3. We do not address the parties' remaining claims.
The plaintiffs also argue that the district court should have allowed them to amend their petitions, rather than dismiss their claims outright. But amendment would not change the fact that the plaintiffs had not submitted their implied-contract claims to the Joint Committee on Special Claims before filing suit. And because we are reversing the district court's decision dismissing the students' breach-of-contract claims and remanding the case so litigation of this claim may proceed, it is unnecessary to determine whether the district court should have granted the students' postjudgment motion to amend their petitions. While the district court's refusal to allow an amendment may have been precipitous given that the students only received the FRA partway through the motion-to-dismiss briefing, their original petitions stated claims for breach of contract.
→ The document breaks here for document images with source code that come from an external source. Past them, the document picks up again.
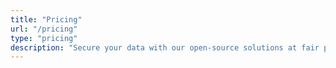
 ```yaml
---
title: "Pricing"
url: "/pricing"
type: "pricing"
description: "Secure your data with our open-source solutions at fair prices. Whether for personal use with Cryptomator or team collaboration with Cryptomator Hub, our plans are designed to fit your needs — no hidden costs, just transparent protection."
---
```

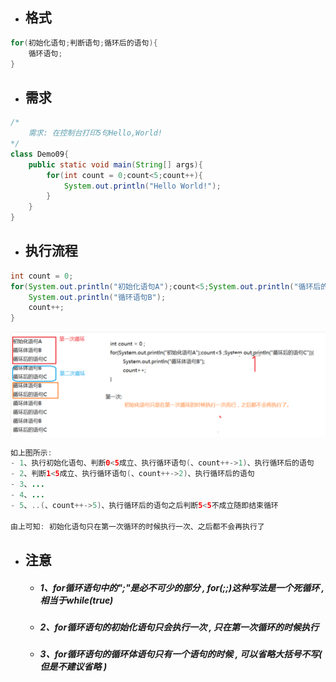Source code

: * ## 格式

```java
for(初始化语句;判断语句;循环后的语句){
    循环语句;
}
```

* ## 需求

```java
/*
    需求: 在控制台打印5句Hello,World!
*/
class Demo09{
    public static void main(String[] args){
        for(int count = 0;count<5;count++){
            System.out.println("Hello World!");
        }
    }
}
```

* ## 执行流程

```java
int count = 0;
for(System.out.println("初始化语句A");count<5;System.out.println("循环后的语句C")){
    System.out.println("循环语句B");
    count++;
}
```

![](/assets/for循环语句的执行流程.png)

```java
如上图所示:
- 1、执行初始化语句、判断0<5成立、执行循环语句(、count++->1)、执行循环后的语句
- 2、判断1<5成立、执行循环语句(、count++->2)、执行循环后的语句
- 3、...
- 4、...
- 5、..(、count++->5)、执行循环后的语句之后判断5<5不成立随即结束循环

由上可知: 初始化语句只在第一次循环的时候执行一次、之后都不会再执行了
```

* ## 注意

  * ##### 1、for循环语句中的";"是必不可少的部分 , for\(;;\)这种写法是一个死循环 , 相当于while\(true\)
  * ##### 2、for循环语句的初始化语句只会执行一次 , 只在第一次循环的时候执行
  * ##### 3、for循环语句的循环体语句只有一个语句的时候 , 可以省略大括号不写\( 但是不建议省略 \)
As a final aside, K-State makes a passing argument in its brief that if the plaintiffs are asserting claims based on an express contract, those claims should have been brought as administrative actions governed by the Kansas Judicial Review Act (KJRA), not in an independent lawsuit against the university. The KJRA applies to breach-of-contract claims and requires claimants to exhaust their administrative remedies before suing. K.S.A. 77-612 ; Schall v. Wichita State University , 269 Kan. 456, 482-83, 7 P.3d 1144 (2000). A court can excuse this requirement "to the extent that the administrative remedies are inadequate" or do not exist at all. K.S.A. 77-612(d) ; Colorado Interstate Gas Co. v. Beshears , 18 Kan. App. 2d 814, 821, 860 P.2d 56 (1993), rev. denied 256 Kan. 994 (1994).
Other than broadly noting that K-State is a state entity, the university offers no explanation for what administrative procedure the plaintiffs should have followed to pursue claims under the KJRA. (In fact, the petitions allege that students sought refunds from the university for the second half of the Spring 2020 semester, but those requests were denied.) The district court did not address this argument in its decision. And the single paragraph K-State devotes to this issue in its brief is insufficient to apprise us of any error or defect. See Russell v. May , 306 Kan. 1058, 1089, 400 P.3d 647 (2017) (points raised incidentally in a brief are deemed abandoned).
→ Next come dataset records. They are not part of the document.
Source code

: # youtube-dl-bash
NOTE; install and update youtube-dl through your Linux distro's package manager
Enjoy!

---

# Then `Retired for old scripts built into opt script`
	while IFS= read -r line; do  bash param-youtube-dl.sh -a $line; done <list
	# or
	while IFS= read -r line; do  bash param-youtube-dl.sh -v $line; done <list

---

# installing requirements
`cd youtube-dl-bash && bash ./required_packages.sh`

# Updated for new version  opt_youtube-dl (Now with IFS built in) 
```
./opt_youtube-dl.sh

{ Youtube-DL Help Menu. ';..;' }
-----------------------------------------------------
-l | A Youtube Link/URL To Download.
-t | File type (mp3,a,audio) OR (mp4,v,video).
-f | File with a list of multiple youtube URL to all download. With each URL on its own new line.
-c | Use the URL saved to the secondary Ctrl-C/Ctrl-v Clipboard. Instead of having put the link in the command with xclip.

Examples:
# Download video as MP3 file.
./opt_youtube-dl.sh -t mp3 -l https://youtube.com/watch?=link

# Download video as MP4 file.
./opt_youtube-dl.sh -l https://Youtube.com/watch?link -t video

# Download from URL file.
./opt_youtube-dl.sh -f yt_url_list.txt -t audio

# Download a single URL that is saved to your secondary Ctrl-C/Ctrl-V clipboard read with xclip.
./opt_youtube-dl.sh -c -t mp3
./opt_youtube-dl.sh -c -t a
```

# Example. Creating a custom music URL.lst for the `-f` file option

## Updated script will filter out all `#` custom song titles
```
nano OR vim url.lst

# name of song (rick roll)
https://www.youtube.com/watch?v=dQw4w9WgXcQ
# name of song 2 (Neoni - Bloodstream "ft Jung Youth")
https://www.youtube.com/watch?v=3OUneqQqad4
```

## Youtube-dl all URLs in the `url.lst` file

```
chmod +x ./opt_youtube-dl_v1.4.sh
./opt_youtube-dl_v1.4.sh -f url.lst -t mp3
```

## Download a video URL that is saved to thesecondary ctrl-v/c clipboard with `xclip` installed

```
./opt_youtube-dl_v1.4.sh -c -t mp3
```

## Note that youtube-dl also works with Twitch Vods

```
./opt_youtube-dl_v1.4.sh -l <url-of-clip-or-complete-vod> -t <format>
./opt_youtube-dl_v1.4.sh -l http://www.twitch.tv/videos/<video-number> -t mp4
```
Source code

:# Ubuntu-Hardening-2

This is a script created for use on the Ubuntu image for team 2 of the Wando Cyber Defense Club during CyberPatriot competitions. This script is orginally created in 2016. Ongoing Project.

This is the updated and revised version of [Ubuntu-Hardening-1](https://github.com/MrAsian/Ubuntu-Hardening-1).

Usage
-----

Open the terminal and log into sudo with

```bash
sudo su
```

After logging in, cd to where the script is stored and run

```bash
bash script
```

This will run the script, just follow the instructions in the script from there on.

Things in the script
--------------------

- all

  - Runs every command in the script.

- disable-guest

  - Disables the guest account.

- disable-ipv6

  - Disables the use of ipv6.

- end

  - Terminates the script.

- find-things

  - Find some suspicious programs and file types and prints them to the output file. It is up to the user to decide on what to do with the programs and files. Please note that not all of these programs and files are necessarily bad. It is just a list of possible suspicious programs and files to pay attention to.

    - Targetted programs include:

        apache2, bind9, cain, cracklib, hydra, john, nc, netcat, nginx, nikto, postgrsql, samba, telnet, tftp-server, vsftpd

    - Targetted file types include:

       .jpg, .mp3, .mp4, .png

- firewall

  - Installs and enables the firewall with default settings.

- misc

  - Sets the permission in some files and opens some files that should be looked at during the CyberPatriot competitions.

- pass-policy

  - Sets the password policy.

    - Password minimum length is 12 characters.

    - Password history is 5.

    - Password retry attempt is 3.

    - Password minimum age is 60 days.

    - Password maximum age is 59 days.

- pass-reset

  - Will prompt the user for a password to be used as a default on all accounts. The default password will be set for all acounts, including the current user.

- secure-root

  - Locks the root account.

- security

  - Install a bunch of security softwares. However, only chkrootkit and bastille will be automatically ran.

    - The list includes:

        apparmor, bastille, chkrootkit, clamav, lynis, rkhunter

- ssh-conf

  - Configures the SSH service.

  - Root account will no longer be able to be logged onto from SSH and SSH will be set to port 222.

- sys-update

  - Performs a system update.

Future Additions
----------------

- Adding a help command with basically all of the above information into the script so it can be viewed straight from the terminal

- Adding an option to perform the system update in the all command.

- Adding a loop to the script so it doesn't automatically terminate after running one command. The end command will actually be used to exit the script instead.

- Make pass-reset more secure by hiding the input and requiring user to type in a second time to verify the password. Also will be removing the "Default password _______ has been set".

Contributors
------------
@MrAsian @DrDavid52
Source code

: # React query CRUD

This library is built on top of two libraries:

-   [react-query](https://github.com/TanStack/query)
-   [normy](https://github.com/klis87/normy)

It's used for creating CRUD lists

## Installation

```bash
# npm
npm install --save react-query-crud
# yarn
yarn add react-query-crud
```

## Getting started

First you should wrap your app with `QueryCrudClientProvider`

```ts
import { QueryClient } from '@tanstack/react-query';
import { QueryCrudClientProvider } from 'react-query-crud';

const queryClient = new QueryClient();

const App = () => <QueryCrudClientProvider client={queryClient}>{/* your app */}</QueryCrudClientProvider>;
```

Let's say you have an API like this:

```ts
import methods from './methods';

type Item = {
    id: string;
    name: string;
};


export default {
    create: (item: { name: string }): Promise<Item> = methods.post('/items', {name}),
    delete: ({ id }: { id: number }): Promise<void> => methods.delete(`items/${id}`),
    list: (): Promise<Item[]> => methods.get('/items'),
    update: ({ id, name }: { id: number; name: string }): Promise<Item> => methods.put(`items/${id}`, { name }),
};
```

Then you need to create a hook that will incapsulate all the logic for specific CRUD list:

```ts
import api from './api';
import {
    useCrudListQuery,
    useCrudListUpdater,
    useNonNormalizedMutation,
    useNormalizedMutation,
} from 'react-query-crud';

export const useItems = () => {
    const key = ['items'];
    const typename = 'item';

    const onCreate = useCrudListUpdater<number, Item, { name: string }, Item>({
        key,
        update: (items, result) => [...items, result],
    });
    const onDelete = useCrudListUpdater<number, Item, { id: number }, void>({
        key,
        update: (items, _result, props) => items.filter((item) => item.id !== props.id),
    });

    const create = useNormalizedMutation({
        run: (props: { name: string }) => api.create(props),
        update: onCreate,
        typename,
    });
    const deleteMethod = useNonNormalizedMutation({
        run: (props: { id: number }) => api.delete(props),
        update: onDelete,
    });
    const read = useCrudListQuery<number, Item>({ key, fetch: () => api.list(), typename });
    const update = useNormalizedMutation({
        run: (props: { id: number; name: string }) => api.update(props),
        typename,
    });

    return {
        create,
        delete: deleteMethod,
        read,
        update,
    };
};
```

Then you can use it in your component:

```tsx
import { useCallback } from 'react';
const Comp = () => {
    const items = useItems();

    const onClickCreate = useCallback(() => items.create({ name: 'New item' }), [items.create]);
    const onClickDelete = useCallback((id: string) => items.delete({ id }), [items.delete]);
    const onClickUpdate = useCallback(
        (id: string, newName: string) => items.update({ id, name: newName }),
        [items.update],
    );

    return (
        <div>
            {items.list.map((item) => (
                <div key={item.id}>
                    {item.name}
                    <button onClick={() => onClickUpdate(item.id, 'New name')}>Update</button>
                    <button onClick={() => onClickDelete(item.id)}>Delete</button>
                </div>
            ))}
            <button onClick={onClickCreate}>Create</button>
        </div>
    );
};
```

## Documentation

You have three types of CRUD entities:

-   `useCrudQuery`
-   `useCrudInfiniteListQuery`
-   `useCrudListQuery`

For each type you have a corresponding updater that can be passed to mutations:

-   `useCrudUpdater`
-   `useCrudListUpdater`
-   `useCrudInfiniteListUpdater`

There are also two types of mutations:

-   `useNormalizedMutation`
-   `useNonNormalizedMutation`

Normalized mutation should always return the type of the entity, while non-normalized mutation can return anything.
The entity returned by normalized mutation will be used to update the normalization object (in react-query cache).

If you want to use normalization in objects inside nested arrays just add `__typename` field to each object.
4. We summarize our conclusions.
We affirm the district court's dismissal of the plaintiffs' claims for unjust enrichment and money had and received because these claims were not presented to the Joint Committee on Special Claims before the plaintiffs filed their respective lawsuits.
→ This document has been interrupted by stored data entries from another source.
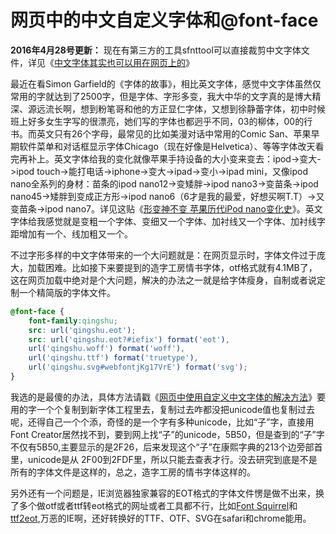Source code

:
# 网页中的中文自定义字体和@font-face
**2016年4月28号更新：**
现在有第三方的工具sfnttool可以直接裁剪中文字体文件，详见《[中文字体其实也可以用在网页上的](http://www.w3ctech.com/topic/85)》

最近在看Simon Garfield的《字体的故事》，相比英文字体，感觉中文字体虽然仅常用的字就达到了2500字，但是字体、字形多变，我大中华的文字真的是博大精深、源远流长啊，想到粉笔哥和他的方正显仁字体，又想到徐静蕾字体，初中时候班上好多女生字写的很漂亮，她们写的字体也都迥乎不同，03的柳体，00的行书。而英文只有26个字母，最常见的比如美漫对话中常用的Comic San、苹果早期软件菜单和对话框显示字体Chicago（现在好像是Helvetica）、等等字体改天看完再补上。英文字体给我的变化就像苹果手持设备的大小变来变去：ipod->变大->ipod touch->能打电话->iphone->变大->ipad->变小->ipad mini，又像ipod nano全系列的身材：苗条的ipod nano12->变矮胖->ipod nano3->变苗条->ipod nano45->矮胖到变成正方形->ipod nano6（6才是我的最爱，好想买啊T.T）->又变苗条->ipod nano7。详见这贴《[形变神不变 苹果历代iPod nano变化史](http://mp3.zol.com.cn/322/3222638.html)》。英文字体给我感觉就是变粗一个字体、变细又一个字体、加衬线又一个字体、加衬线字距增加有一个、线加粗又一个。

不过字形多样的中文字体带来的一个大问题就是：在网页显示时，字体文件过于庞大，加载困难。比如接下来要提到的造字工房情书字体，otf格式就有4.1MB了，这在网页加载中绝对是个大问题，解决的办法之一就是给字体瘦身，自制或者说定制一个精简版的字体文件。

```css
@font-face {
    font-family:qingshu;
    src: url('qingshu.eot');
    src: url('qingshu.eot?#iefix') format('eot'),
    url('qingshu.woff') format('woff'),
    url('qingshu.ttf') format('truetype'),
    url('qingshu.svg#webfontjKg17VrE') format('svg');
}
```

我选的是最傻的办法，具体方法请戳《[网页中使用自定义中文字体的解决方法](http://www.cnblogs.com/leer/archive/2011/07/21/font-family-define.html)》要用的字一个个复制到新字体工程里去，复制过去咋都没把unicode值也复制过去呢，还得自己一个个添，奇怪的是一个字有多种unicode，比如“子”字，直接用Font Creator居然找不到，要到网上找“子”的unicode，5B50，但是查到的“子”字不仅有5B50,主要显示的是2F26，后来发现这个“子”在康熙字典的213个边旁部首里，unicode是从&nbsp;2F00到2FDF里，所以只能去查表才行。没去研究到底是不是所有的字体文件是这样的，总之，造字工房的情书字体这样的。

另外还有一个问题是，IE浏览器独家兼容的EOT格式的字体文件愣是做不出来，换了多个做otf或者ttf转eot格式的网址或者工具都不行，比如[Font Squirrel](http://www.fontsquirrel.com)和[ttf2eot](http://ttf2eot.sebastiankippe.com),万恶的IE啊，还好转换好的TTF、OTF、SVG在safari和chrome能用。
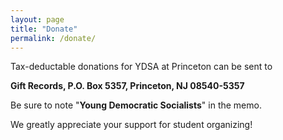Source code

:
 ```yaml
---
layout: page
title: "Donate"
permalink: /donate/
---
```


Tax-deductable donations for YDSA at Princeton can be sent to

**Gift Records,
P.O. Box 5357,
Princeton, NJ 08540-5357**

Be sure to note "**Young Democratic Socialists**" in the memo.

We greatly appreciate your support for student organizing!
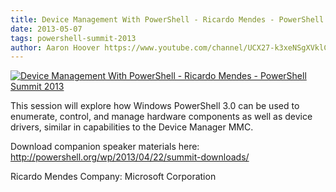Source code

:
 ```yaml
---
title: Device Management With PowerShell - Ricardo Mendes - PowerShell Summit 2013
date: 2013-05-07
tags: powershell-summit-2013
author: Aaron Hoover https://www.youtube.com/channel/UCX27-k3xeNSgXVklCx-dnXQ
---
```


[![Device Management With PowerShell - Ricardo Mendes - PowerShell Summit 2013](https://i1.ytimg.com/vi/0NeEU3FHp8I/hqdefault.jpg "Device Management With PowerShell - Ricardo Mendes - PowerShell Summit 2013")](https://www.youtube.com/watch?v=0NeEU3FHp8I)

This session will explore how Windows PowerShell 3.0 can be used to enumerate, control, and manage hardware components as well as device drivers, similar in capabilities to the Device Manager MMC.

Download companion speaker materials here: 
http://powershell.org/wp/2013/04/22/summit-downloads/

Ricardo Mendes
Company: Microsoft Corporation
We reverse the district court's dismissal of the plaintiffs' claims for breach of contract and remand for further proceedings, including a determination as to what the parties intended to be included as the contracted-for "educational services" under the Financial Responsibility Agreement.
We conclude that these claims for breach of contract, as they are currently pleaded, are not educational-malpractice claims. But if it appears as the case progresses that the plaintiffs are truly seeking damages for alleged educational malpractice, those claims must be dismissed.
The Kansas rules of civil procedure require a petition to include "a short and plain statement of the claim showing [the plaintiff] is entitled to relief and a demand for judgment." John Doe , 315 Kan. at 317, 508 P.3d 368. The plaintiffs have met that pleading threshold for their breach-of-contract claims. The district court erred when it granted K-State's motion to dismiss those claims under K.S.A. 60-212(b)(6).
Affirmed in part, reversed in part, and remanded with directions.